Of course, advertisers want to know that they're actually reaching those consumers. In that regard, AVOD services have been doing pretty well. The Tubi service claims to have 25 million active users and to have served up 163 million hours worth of content to those users in December of 2019. That's not an unheard-of amount of viewers -- Disney+ has about twice that in subscribers, and Netflix has far more -- but it's still quite a few people to reach with advertisements.

AVOD services also have the advantage of being able to offer ad buyers the ability to target ads. AVOD services offer "addressable" advertising, meaning that these services can show different ads within the same programs to different viewers. AVOD ads can be targeted based on user profiles and, in at least some cases, anonymized device profiles.
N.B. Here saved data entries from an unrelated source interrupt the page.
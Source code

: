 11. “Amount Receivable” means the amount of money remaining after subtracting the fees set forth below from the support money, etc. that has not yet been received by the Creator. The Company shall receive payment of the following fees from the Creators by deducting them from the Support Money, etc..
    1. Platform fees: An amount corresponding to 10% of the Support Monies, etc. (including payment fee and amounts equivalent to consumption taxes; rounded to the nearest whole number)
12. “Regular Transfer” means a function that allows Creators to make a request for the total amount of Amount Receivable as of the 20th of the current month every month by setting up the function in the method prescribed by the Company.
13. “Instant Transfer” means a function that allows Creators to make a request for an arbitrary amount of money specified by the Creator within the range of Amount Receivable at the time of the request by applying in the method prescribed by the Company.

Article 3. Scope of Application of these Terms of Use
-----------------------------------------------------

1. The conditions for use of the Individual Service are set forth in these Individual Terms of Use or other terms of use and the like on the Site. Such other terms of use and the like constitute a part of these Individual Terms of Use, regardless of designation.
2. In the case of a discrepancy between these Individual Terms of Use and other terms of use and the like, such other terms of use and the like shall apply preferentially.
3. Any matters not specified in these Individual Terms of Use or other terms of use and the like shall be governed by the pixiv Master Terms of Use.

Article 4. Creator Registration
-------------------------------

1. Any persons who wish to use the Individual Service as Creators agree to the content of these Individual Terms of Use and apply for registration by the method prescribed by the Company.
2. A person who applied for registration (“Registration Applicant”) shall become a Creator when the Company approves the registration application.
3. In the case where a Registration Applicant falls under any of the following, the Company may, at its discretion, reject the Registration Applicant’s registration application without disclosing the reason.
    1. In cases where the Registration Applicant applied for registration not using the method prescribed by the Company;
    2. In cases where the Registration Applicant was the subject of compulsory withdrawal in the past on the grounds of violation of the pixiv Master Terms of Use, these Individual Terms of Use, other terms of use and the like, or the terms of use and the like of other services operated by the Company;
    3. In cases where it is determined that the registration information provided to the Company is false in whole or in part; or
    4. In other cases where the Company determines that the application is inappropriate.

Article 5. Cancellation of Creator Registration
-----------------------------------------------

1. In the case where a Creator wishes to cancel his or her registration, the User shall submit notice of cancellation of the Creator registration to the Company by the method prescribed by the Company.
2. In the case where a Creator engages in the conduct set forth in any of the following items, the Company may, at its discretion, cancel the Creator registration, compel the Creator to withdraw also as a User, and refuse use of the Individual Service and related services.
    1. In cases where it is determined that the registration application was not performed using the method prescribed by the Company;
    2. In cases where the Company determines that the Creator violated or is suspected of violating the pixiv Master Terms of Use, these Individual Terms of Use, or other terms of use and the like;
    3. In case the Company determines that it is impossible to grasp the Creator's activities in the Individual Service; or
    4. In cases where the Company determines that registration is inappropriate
That makes advertising more efficient -- and ad spots more valuable. In a virtuous cycle, it also allows AVOD services to cut down their ad loads, making the free services more appealing to viewers and increasing the size of the audience for advertisers.

All of this helps explain why the AVOD market is growing fast. Between 2018 and 2020, AVOD revenue grew by 38%. Experts believe that revenue will only keep on growing, at least in the near term.

Why Fox had to act

A lot of companies have moved aggressively into AVOD in the past year or two. Roku (NASDAQ:ROKU) rolled out the Roku Channel on its streaming platform in 2017. Amazon launched a free service called IMDb Freedive (now IMDb TV) at the beginning of 2019. Comcast's forthcoming service Peacock has a free ad-supported option, and Comcast also owns Fandango, which acquired Vudu and its AVOD service, as mentioned above.

Until it acquired Tubi, Fox didn't have an AVOD solution on this scale. Nor did Fox have a particularly strong setup for getting videos from its many media properties to its viewers. Fox was too far behind the streaming revolution. It had its broadcast and pay-TV channels (including its sports channels), but it lacked both a strong streaming presence and -- perhaps more importantly -- an advertising platform that would allow the company to monetize content without help from pay-TV bundlers and other fast-sinking outsiders.

So Fox went big and acquired the biggest AVOD service on the market. Tubi had already passed competitors like Sony's Crackle, one of the oldest and best-known services in the AVOD space, to become the single largest AVOD service by both library size and active user base. By acquiring Tubi, Fox went from a non-player in streaming and AVOD to a major one.

More after this

Fox has big plans for Tubi. AVOD services are valuable on their own, but a streaming service like Tubi can also be built upon. Roku is now turning the Roku Channel into a hub for premium subscription services, which is also how Apple's Apple TV app (an AVOD service with an SVOD service, Apple TV+, attached) works. NBCUniversal's Peacock includes a premium subscription option as well as an AVOD side. ViacomCBS acquired Pluto TV late last year in a move reminiscent of the Fox-Tubi deal; the company is now using its service to grow its previously meager footprint in streaming.

In other words, there are lots of ways to make AVOD just the beginning of a streaming media presence. Fox will reportedly do so by adding old Fox shows to the platform and expanding the streaming service's mission to include national and local news streaming. Original content is not in the picture, though, at least not yet.

Fox had to act because it needed a streaming future. It needed a way to make the kind of money that Amazon, Roku, and others have wrung from their AVOD platforms. And Fox needed to make sure that it was the one to buy Tubi, lest it be left with slimmer pickings, like the Vudu service that Fandango got. There's precious little space left in AVOD now, but Fox doesn't have to worry about that -- not anymore.